In an attempt to highlight how President Ma Ying-jeou’s (馬英九) policies have failed farmers, the Democratic Progressive Party (DPP) recently published an election campaign flyer showing fruits that have seen a glut in recent months. The flyer, designed in a “calendar” format, implied that Ma’s policies had resulted in farmers not even being able to cover their production costs.
The DPP was taken by surprise when their fruity flyer sparked the “war of the persimmons.” The war was over a picture that showed persimmons priced at NT$2 per jin (600g), but the persimmons in the picture were of a different — and higher- priced — variety than the DPP had intended.
With national and local elections less than a month away, it is only natural that the rival pan-blue and pan-green political camps will engage in mutual attack and defense tactics. What the public would like to know, however, is whether, after politicians and the media have devoted so many words and so much energy to the issue, anything will be done to resolve the demand and supply imbalance of farm produce or to save farmers from being exploited by middlemen.
A lack of balance between supply and demand is by no means exclusive to persimmons. Memories of recent gluts of bananas, papayas, pomelos, various vegetables and other produce are still fresh in people’s minds. Whenever elections draw close, candidates are always vying to say how much they care about the supply-and-demand issue, but once they are over, agricultural issues simply fade out of sight.
This was what happened during the eight years the DPP was in power and during the many years in which the Chinese Nationalist Party (KMT) has been in office. Elected politicians never persist in trying to solve the problem. As a result, the mismatch of supply and demand is a nightmare that never stops haunting farmers.
There are many reasons for the consistent supply and demand imbalance in Taiwan, but the crux of the matter is that information about the production and sales of farm produce is not equally available to all who may need it. Farmers are generally poorly informed compared to wholesalers, who have ready access to information about market supply, demand and prices. This puts farmers at a distinct disadvantage in price bargaining. They often get ripped off, but they just have to put up with it.
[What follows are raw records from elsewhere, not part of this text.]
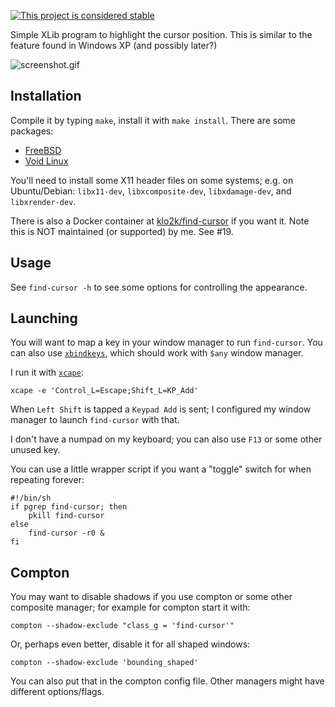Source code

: [![This project is considered stable](https://img.shields.io/badge/Status-stable-green.svg)](https://arp242.net/status/stable)

Simple XLib program to highlight the cursor position. This is similar to the
feature found in Windows XP (and possibly later?)

![screenshot.gif](https://raw.githubusercontent.com/arp242/find-cursor/master/screenshot.gif)

Installation
------------

Compile it by typing `make`, install it with `make install`. There are some
packages:

- [FreeBSD](https://www.freshports.org/x11/find-cursor/)
- [Void Linux](https://github.com/void-linux/void-packages/tree/master/srcpkgs/find-cursor)

You'll need to install some X11 header files on some systems; e.g. on
Ubuntu/Debian: `libx11-dev`, `libxcomposite-dev`, `libxdamage-dev`, and
`libxrender-dev`.

There is also a Docker container at [klo2k/find-cursor][d] if you want it. Note
this is NOT maintained (or supported) by me. See #19.

[d]: https://hub.docker.com/r/klo2k/find-cursor

Usage
-----

See `find-cursor -h` to see some options for controlling the appearance.

Launching
---------

You will want to map a key in your window manager to run `find-cursor`. You can
also use [`xbindkeys`](xbindkeys), which should work with `$any` window manager.

I run it with [`xcape`][xcape]:

	xcape -e 'Control_L=Escape;Shift_L=KP_Add'

When `Left Shift` is tapped a `Keypad Add` is sent; I configured my window
manager to launch `find-cursor` with that.

I don't have a numpad on my keyboard; you can also use `F13` or some other
unused key.

You can use a little wrapper script if you want a "toggle" switch for when
repeating forever:

    #!/bin/sh
    if pgrep find-cursor; then
        pkill find-cursor
    else
        find-cursor -r0 &
    fi

Compton
-------

You may want to disable shadows if you use compton or some other composite
manager; for example for compton start it with:

	compton --shadow-exclude "class_g = 'find-cursor'"

Or, perhaps even better, disable it for all shaped windows:

	compton --shadow-exclude 'bounding_shaped'

You can also put that in the compton config file. Other managers might have
different options/flags.

[xcape]: https://github.com/alols/xcape
[xbindkeys]: http://www.nongnu.org/xbindkeys/xbindkeys.html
Take the issue of milkfish farming, which is currently a focus of attention in Taiwan. Milkfish producers have long faced the problem of a poor distribution system. Wholesalers and transporters are able to adjust supply and demand for milkfish, so they decide the price. Most milkfish producers are families who operate on a small scale. They can hardly stand their ground against big wholesalers, so it is difficult for them to make a reasonable profit. This is the main reason why milkfish producers in Greater Tainan’s Syuejia District (學甲) have welcomed the politically motivated agreement signed by China to buy Taiwanese milkfish.
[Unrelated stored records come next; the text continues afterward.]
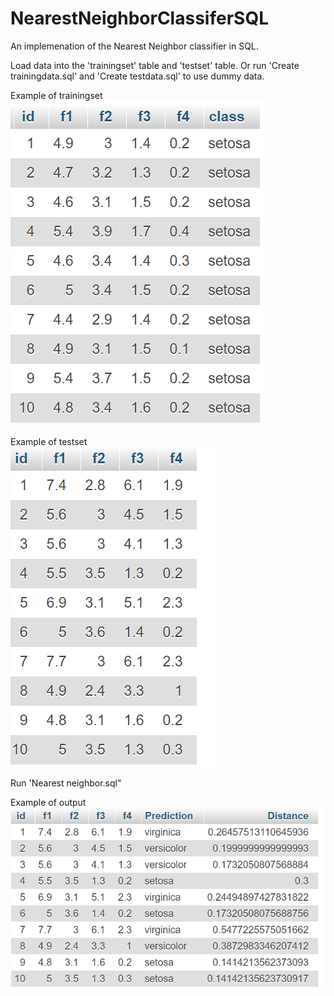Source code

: # NearestNeighborClassiferSQL
An implemenation of the Nearest Neighbor classifier in SQL.


Load data into the 'trainingset' table and 'testset' table. Or run 'Create trainingdata.sql' and 'Create testdata.sql' to use dummy data.

Example of trainingset<br/>
![Screenshot](Screenshots/1.png)



Example of testset<br/>
![Screenshot](Screenshots/2.png)



Run 'Nearest neighbor.sql"

Example of output<br/>
![Screenshot](Screenshots/3.png)

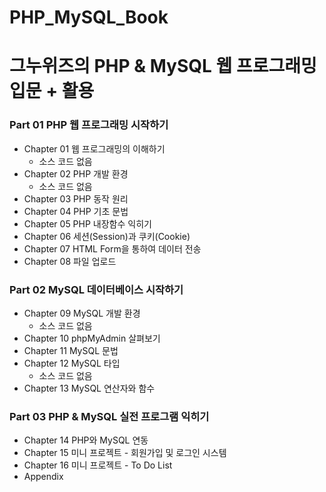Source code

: PHP_MySQL_Book
=============
그누위즈의 PHP &amp; MySQL 웹 프로그래밍 입문 + 활용
=============
### Part 01 PHP 웹 프로그래밍 시작하기
* Chapter 01 웹 프로그래밍의 이해하기
  + 소스 코드 없음
* Chapter 02 PHP 개발 환경
  + 소스 코드 없음
* Chapter 03 PHP 동작 원리
* Chapter 04 PHP 기초 문법
* Chapter 05 PHP 내장함수 익히기
* Chapter 06 세션(Session)과 쿠키(Cookie)
* Chapter 07 HTML Form을 통하여 데이터 전송
* Chapter 08 파일 업로드

### Part 02 MySQL 데이터베이스 시작하기
* Chapter 09 MySQL 개발 환경
  + 소스 코드 없음
* Chapter 10 phpMyAdmin 살펴보기
* Chapter 11 MySQL 문법
* Chapter 12 MySQL 타입
  + 소스 코드 없음
* Chapter 13 MySQL 연산자와 함수

### Part 03 PHP & MySQL 실전 프로그램 익히기
* Chapter 14 PHP와 MySQL 연동
* Chapter 15 미니 프로젝트 - 회원가입 및 로그인 시스템
* Chapter 16 미니 프로젝트 - To Do List
* Appendix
Unfortunately, the media have focused on China’s motives for signing the agreement — even though its conditions are very favorable to Taiwanese producers — and nobody seems to care very much about the difficulties that milkfish farmers have faced for so long.
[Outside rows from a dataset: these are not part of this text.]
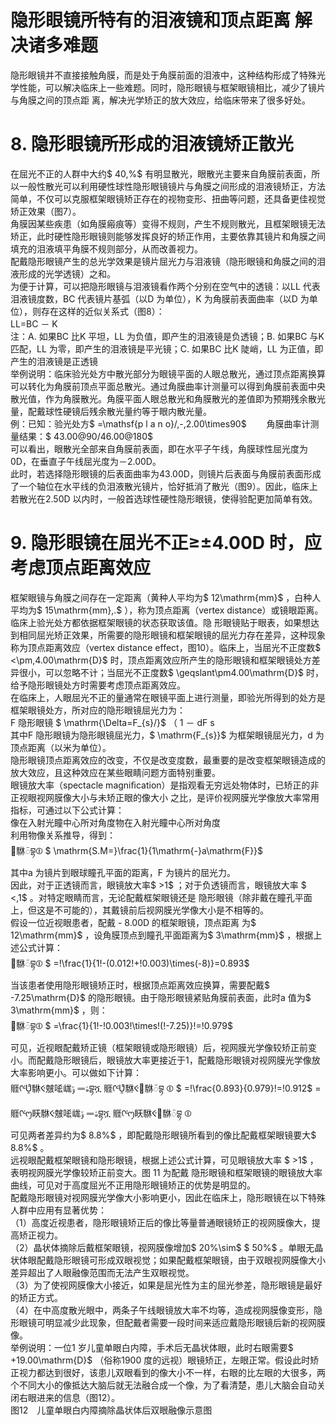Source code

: # 隐形眼镜所特有的泪液镜和顶点距离 解决诸多难题  
隐形眼镜并不直接接触角膜，而是处于角膜前面的泪液中，这种结构形成了特殊光学性能，可以解决临床上一些难题。同时，隐形眼镜与框架眼镜相比，减少了镜片与角膜之间的顶点距 离，解决光学矫正的放大效应，给临床带来了很多好处。  
# 8. 隐形眼镜所形成的泪液镜矫正散光  
在屈光不正的人群中大约$ 40\,\%$ 有明显散光，眼散光主要来自角膜前表面，所以一般性散光可以利用硬性球性隐形眼镜镜片与角膜之间形成的泪液镜矫正，方法简单，不仅可以克服框架眼镜矫正存在的视物变形、扭曲等问题，还具备更佳视觉矫正效果（图7）。  
角膜因某些疾患（如角膜瘢痕等）变得不规则，产生不规则散光，且框架眼镜无法矫正，此时硬性隐形眼镜则能够发挥良好的矫正作用，主要依靠其镜片和角膜之间填充的泪液填平角膜不规则部分，从而改善视力。  
配戴隐形眼镜产生的总光学效果是镜片屈光力与泪液镜（隐形眼镜和角膜之间的泪液形成的光学透镜）之和。  
为便于计算，可以把隐形眼镜与泪液镜看作两个分别在空气中的透镜：以LL 代表泪液镜度数，BC 代表镜片基弧（以D 为单位），K 为角膜前表面曲率（以D 为单位），则存在这样的近似关系式（图8）：  
LL=BC － K  
注：A. 如果BC 比K 平坦，LL 为负值，即产生的泪液镜是负透镜；B. 如果BC 与K 匹配，LL 为零，即产生的泪液镜是平光镜；C. 如果BC 比K 陡峭，LL 为正值，即产生的泪液镜是正透镜  
举例说明：临床验光处方中散光部分为眼镜平面的人眼总散光，通过顶点距离换算可以转化为角膜前顶点平面总散光。通过角膜曲率计测量可以得到角膜前表面中央散光值，作为角膜散光。角膜平面人眼总散光和角膜散光的差值即为预期残余散光量，配戴球性硬镜后残余散光量约等于眼内散光量。  
例：已知：验光处方$ =\mathsf{p l a n o}/\,-\,2.00\times90$ 　　角膜曲率计测量结果：$ 43.00@90/46.00@180$   
可以看出，眼散光全部来自角膜前表面，即在水平子午线，角膜球性屈光度为0D，在垂直子午线屈光度为－2.00D。  
此时，若选择隐形眼镜的后表面曲率为43.00D，则镜片后表面与角膜前表面形成了一个轴位在水平线的负泪液散光镜片，恰好抵消了散光（图9）。因此，临床上若散光在2.50D 以内时，一般首选球性硬性隐形眼镜，使得验配更加简单有效。  
# 9. 隐形眼镜在屈光不正≥±4.00D 时，应考虑顶点距离效应  
框架眼镜与角膜之间存在一定距离（黄种人平均为$ 12\mathrm{mm}$    ，白种人平均为$ 15\mathrm{mm}\,.$ ），称为顶点距离（vertex distance）或镜眼距离。临床上验光处方都依据框架眼镜的状态获取该值。隐 形眼镜贴于眼表，如果想达到相同屈光矫正效果，所需要的隐形眼镜和框架眼镜的屈光力存在差异，这种现象称为顶点距离效应（vertex distance effect，图10）。临床上，当屈光不正度数$ <\pm\,4.00\mathrm{D}$     时，顶点距离效应所产生的隐形眼镜和框架眼镜处方差异很小，可以忽略不计；当屈光不正度数$ \geqslant\pm4.00\mathrm{D}$     时，给予隐形眼镜处方时需要考虑顶点距离效应。  
在临床上，人眼屈光不正的量通常在眼镜平面上进行测量，即验光所得到的处方是框架眼镜处方，所对应的隐形眼镜屈光力为：  
F  隐形眼镜 $ \mathrm{\Delta=F_{s}/}$     （ 1 － dF s  
其中F 隐形眼镜为隐形眼镜屈光力，$ \mathrm{F_{s}}$     为框架眼镜屈光力，d 为顶点距离（以米为单位）。  
隐形眼镜顶点距离效应的改变，不仅是改变度数，最重要的是改变框架眼镜造成的放大效应，且这种效应在某些眼睛问题方面特别重要。  
眼镜放大率（spectacle magniﬁcation）是指观看无穷远处物体时，已矫正的非正视眼视网膜像大小与未矫正眼的像大小 之比，是评价视网膜光学像放大率常用指标，可通过以下公式计算：  
像在入射光瞳中心所对角度物在入射光瞳中心所对角度  
利用物像关系推导，得到：  
⵬䮌᭮བྷ⦷ $ \mathrm{S.M=}\frac{1}{1\mathrm{-}a\mathrm{F}}$      
其中a 为镜片到眼球瞳孔平面的距离，F 为镜片的屈光力。  
因此，对于正透镜而言，眼镜放大率$ >1$ ；对于负透镜而言，眼镜放大率 $ <\,1$  。对特定眼睛而言，无论配戴框架眼镜还是 隐形眼镜（除非戴在瞳孔平面上，但这是不可能的），其戴镜前后视网膜光学像大小是不相等的。  
假设一位近视眼患者，配戴 - 8.00D  的框架眼镜，顶点距离 为$ 12\mathrm{mm}$    ，设角膜顶点到瞳孔平面距离为$ 3\mathrm{mm}$    ，根据上述公式计算：  
⵬䮌᭮བྷ⦷ $ =\!\frac{1}{1\!-(0.012\!+\!0.003)\times(-8)}=0.893$   
当该患者使用隐形眼镜矫正时，根据顶点距离效应换算，需要配戴$ -7.25\mathrm{D}$     的隐形眼镜。由于隐形眼镜紧贴角膜前表面，此时a 值为$ 3\mathrm{mm}$    ，则：  
⵬䮌᭮བྷ⦷ $ =\frac{1}{1\!-\!0.003\!\times\!(\!-7.25)}\!=\!0.979$   
可见，近视眼配戴矫正镜（框架眼镜或隐形眼镜）后，视网膜光学像较矫正前变小。而配戴隐形眼镜后，眼镜放大率更接近于1，配戴隐形眼镜对视网膜光学像放大率影响更小。可以做如下计算：  
䝽ᡤṶᷦ䮌Ⲵ㿶㖁㟌ݹ ᆖۿབྷሿ 䝽ᡤṶᷦ䮌Ⲵ⵬䮌᭮བྷ ⦷ $ =\!\frac{0.893}{0.979}\!=\!0.912$  = 䝽ᡤ᧕䀖䮌Ⲵ㿶㖁㟌ݹ ᆖۿབྷሿ 䝽ᡤ᧕䀖䮌Ⲵ⵬䮌᭮བྷ ⦷  
可见两者差异约为$ 8.8\%$ ，即配戴隐形眼镜所看到的像比配戴框架眼镜要大$ 8.8\%$ 。  
远视眼配戴框架眼镜和隐形眼镜，根据上述公式计算，可见眼镜放大率 $ >1$  ，表明视网膜光学像较矫正前变大。图 11  为配戴 隐形眼镜和框架眼镜的眼镜放大率曲线，可见对于高度屈光不正用隐形眼镜矫正的优势是明显的。  
配戴隐形眼镜对视网膜光学像大小影响更小，因此在临床上，隐形眼镜在以下特殊人群中应用有显著优势：  
（1）高度近视患者，隐形眼镜矫正后的像比等量普通眼镜矫正的视网膜像大，提高矫正视力。  
（2）晶状体摘除后戴框架眼镜，视网膜像增加$ 20\%\sim$  $ 50\%$ 。单眼无晶状体眼配戴隐形眼镜可形成双眼视觉；如果配戴框架眼镜，由于双眼视网膜像大小差异超出了人眼融像范围而无法产生双眼视觉。  
（3）为了使视网膜像大小接近，如果是屈光性为主的屈光参差，隐形眼镜是最好的矫正方式。  
（4）在中高度散光眼中，两条子午线眼镜放大率不均等，造成视网膜像变形，隐形眼镜可明显减少此现象，但配戴者需要一段时间来适应戴隐形眼镜后新的视网膜像。  
举例说明：一位1 岁儿童单眼白内障，手术后无晶状体眼，此时右眼需要$ +19.00\mathrm{D}$    （俗称1900 度的远视）眼镜矫正，左眼正常。假设此时矫正视力都达到很好，该患儿双眼看到的像大小不一样，右眼的比左眼的大很多，两个不同大小的像抵达大脑后就无法融合成一个像，为了看清楚，患儿大脑会自动关闭右眼进来的信息（图12）。  
图12　儿童单眼白内障摘除晶状体后双眼融像示意图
Worse still, every time there has been a surplus of a product in recent years and it becomes hard to sell, the first thing the government does is turn to China’s huge consumer market. The government relies on China to fix the problem by buying up the product in question, thus providing relief for Taiwanese farmers and fishermen, but what the government has failed to do is confront the root of the problem and take advantage of opportunities to adjust the structure of Taiwanese agriculture.